EXERCISE: Every entry below should be written out again exactly.

_ _ _

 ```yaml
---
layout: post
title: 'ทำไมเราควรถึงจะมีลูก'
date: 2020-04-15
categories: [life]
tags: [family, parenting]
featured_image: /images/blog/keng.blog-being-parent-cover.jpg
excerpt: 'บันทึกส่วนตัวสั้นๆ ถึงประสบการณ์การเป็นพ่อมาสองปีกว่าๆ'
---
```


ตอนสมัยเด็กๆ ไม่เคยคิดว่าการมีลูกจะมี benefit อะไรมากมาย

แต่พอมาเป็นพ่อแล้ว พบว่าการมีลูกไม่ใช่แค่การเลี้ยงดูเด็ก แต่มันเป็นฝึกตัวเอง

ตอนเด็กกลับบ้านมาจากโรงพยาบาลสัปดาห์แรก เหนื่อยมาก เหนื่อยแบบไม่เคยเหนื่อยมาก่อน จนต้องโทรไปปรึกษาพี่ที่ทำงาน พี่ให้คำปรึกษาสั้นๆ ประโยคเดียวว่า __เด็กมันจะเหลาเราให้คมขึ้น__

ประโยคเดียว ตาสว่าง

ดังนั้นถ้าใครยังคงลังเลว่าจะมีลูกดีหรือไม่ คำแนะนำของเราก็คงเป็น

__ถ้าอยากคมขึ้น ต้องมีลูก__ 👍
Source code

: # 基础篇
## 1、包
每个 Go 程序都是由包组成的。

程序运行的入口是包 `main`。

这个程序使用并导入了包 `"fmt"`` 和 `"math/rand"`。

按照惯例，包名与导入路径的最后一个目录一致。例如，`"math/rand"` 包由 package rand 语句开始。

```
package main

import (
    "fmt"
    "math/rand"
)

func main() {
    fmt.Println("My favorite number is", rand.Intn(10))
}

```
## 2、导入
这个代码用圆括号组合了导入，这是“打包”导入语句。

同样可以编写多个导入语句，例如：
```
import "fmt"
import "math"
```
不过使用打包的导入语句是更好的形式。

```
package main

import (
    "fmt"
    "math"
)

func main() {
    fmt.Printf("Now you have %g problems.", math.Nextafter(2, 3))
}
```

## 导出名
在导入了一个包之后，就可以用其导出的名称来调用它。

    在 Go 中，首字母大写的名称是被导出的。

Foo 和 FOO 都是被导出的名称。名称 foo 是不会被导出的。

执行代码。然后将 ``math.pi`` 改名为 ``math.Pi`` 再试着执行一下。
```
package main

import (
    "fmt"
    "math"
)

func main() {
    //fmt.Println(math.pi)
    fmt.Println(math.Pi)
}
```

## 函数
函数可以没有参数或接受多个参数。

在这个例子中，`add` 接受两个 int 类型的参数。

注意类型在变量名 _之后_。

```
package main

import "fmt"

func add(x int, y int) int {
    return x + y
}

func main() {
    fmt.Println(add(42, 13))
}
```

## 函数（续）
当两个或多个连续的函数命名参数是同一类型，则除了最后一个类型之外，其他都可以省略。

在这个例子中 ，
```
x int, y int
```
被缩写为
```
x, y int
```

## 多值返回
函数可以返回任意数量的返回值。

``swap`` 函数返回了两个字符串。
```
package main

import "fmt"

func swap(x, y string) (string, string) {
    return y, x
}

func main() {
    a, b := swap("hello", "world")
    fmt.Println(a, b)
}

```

_ _ _

ANSWER TO THIS TASK:
 ```yaml
---
layout: post
title: 'ทำไมเราควรถึงจะมีลูก'
date: 2020-04-15
categories: [life]
tags: [family, parenting]
featured_image: /images/blog/keng.blog-being-parent-cover.jpg
excerpt: 'บันทึกส่วนตัวสั้นๆ ถึงประสบการณ์การเป็นพ่อมาสองปีกว่าๆ'
---
```


ตอนสมัยเด็กๆ ไม่เคยคิดว่าการมีลูกจะมี benefit อะไรมากมาย

แต่พอมาเป็นพ่อแล้ว พบว่าการมีลูกไม่ใช่แค่การเลี้ยงดูเด็ก แต่มันเป็นฝึกตัวเอง

ตอนเด็กกลับบ้านมาจากโรงพยาบาลสัปดาห์แรก เหนื่อยมาก เหนื่อยแบบไม่เคยเหนื่อยมาก่อน จนต้องโทรไปปรึกษาพี่ที่ทำงาน พี่ให้คำปรึกษาสั้นๆ ประโยคเดียวว่า __เด็กมันจะเหลาเราให้คมขึ้น__

ประโยคเดียว ตาสว่าง

ดังนั้นถ้าใครยังคงลังเลว่าจะมีลูกดีหรือไม่ คำแนะนำของเราก็คงเป็น

__ถ้าอยากคมขึ้น ต้องมีลูก__ 👍
Source code

: # 基础篇
## 1、包
每个 Go 程序都是由包组成的。

程序运行的入口是包 `main`。

这个程序使用并导入了包 `"fmt"`` 和 `"math/rand"`。

按照惯例，包名与导入路径的最后一个目录一致。例如，`"math/rand"` 包由 package rand 语句开始。

```
package main

import (
    "fmt"
    "math/rand"
)

func main() {
    fmt.Println("My favorite number is", rand.Intn(10))
}

```
## 2、导入
这个代码用圆括号组合了导入，这是“打包”导入语句。

同样可以编写多个导入语句，例如：
```
import "fmt"
import "math"
```
不过使用打包的导入语句是更好的形式。

```
package main

import (
    "fmt"
    "math"
)

func main() {
    fmt.Printf("Now you have %g problems.", math.Nextafter(2, 3))
}
```

## 导出名
在导入了一个包之后，就可以用其导出的名称来调用它。

    在 Go 中，首字母大写的名称是被导出的。

Foo 和 FOO 都是被导出的名称。名称 foo 是不会被导出的。

执行代码。然后将 ``math.pi`` 改名为 ``math.Pi`` 再试着执行一下。
```
package main

import (
    "fmt"
    "math"
)

func main() {
    //fmt.Println(math.pi)
    fmt.Println(math.Pi)
}
```

## 函数
函数可以没有参数或接受多个参数。

在这个例子中，`add` 接受两个 int 类型的参数。

注意类型在变量名 _之后_。

```
package main

import "fmt"

func add(x int, y int) int {
    return x + y
}

func main() {
    fmt.Println(add(42, 13))
}
```

## 函数（续）
当两个或多个连续的函数命名参数是同一类型，则除了最后一个类型之外，其他都可以省略。

在这个例子中 ，
```
x int, y int
```
被缩写为
```
x, y int
```

## 多值返回
函数可以返回任意数量的返回值。

``swap`` 函数返回了两个字符串。
```
package main

import "fmt"

func swap(x, y string) (string, string) {
    return y, x
}

func main() {
    a, b := swap("hello", "world")
    fmt.Println(a, b)
}

```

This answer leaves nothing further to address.